:: WHAT YOU HAVE TO DO ::
All lines holding the word "https" should be located in the records and copied.

:: EXTRACTED ENTRIES ::
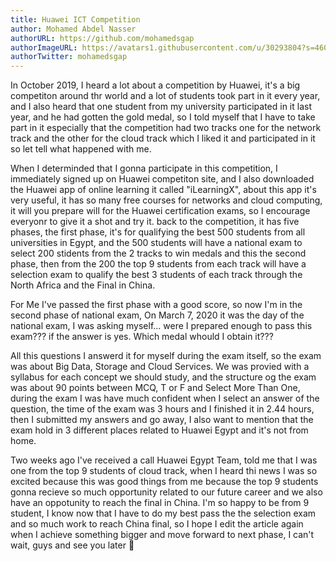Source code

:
 ```yaml
---
title: Huawei ICT Competition
author: Mohamed Abdel Nasser
authorURL: https://github.com/mohamedsgap
authorImageURL: https://avatars1.githubusercontent.com/u/30293804?s=460&v=4
authorTwitter: mohamedsgap
---
```



In October 2019, I heard a lot about a competition by Huawei, it's a big competiton around thr world and a lot of students took part in it every year, and I also heard that one student from my university participated in it last year, and he had  gotten the gold medal, so I told myself that I have to take part in it especially that the competition had two tracks one for the network track and the other for the cloud track which I liked it and participated in it so let tell what happened with me.


<!--truncate-->


When I determinded that I gonna participate in this competition, I immediately signed up on Huawei competiton site, and I also downloaded the Huawei app of online learning it called "iLearningX", about this app it's very useful, it has so many free courses for networks and cloud computing, it will you prepare will for the Huawei certification exams, so I encourage everyonr to give it a shot and try it. back to the competition, it has five phases, the first phase, it's for qualifying the best 500 students from all universities in Egypt, and the 500 students will have a national exam to select 200 stidents from the 2 tracks to win medals and this the second phase, then from the 200 the top 9 students from each track will have a selection exam to qualify the best 3 students of each track through the North Africa and the Final in China.

For Me I've passed the first phase with a good score, so now I'm in the second phase of national exam, On March 7, 2020 it was the day of the national exam, I was asking myself... were I prepared enough to pass this exam??? if the answer is yes. Which medal whould I obtain it???

All this questions I answerd it for myself during the exam itself, so the exam was about Big Data, Storage and Cloud Services. We was provied with a syllabus for each concept we should study, and the structure og the exam was about 90 points between MCQ, T or F and Select More Than One, during the exam I was have much confident when I select an answer of the question, the time of the exam was 3 hours and I finished it in 2.44 hours, then I submitted my answers and go away, I also want to mention that the exam hold in 3 different places related to Huawei Egypt and it's not from home.

Two weeks ago I've received a call Huawei Egypt Team, told me that I was one from the top 9 students of cloud track, when I heard thi news I was so excited because this was good things from me because the top 9 students gonna recieve so much opportunity related to our future career and we also have an oppotunity to reach the final in China. I'm so happy to be from 9 student, I know now that I have to do my best pass the the selection exam and so much work to reach China final, so I hope I edit the article again when I achieve something bigger and move forward to next phase, I can't wait, guys and see you later 👋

:: OUTPUT FOR THIS EXERCISE ::
authorURL: https://github.com/mohamedsgap
authorImageURL: https://avatars1.githubusercontent.com/u/30293804?s=460&v=4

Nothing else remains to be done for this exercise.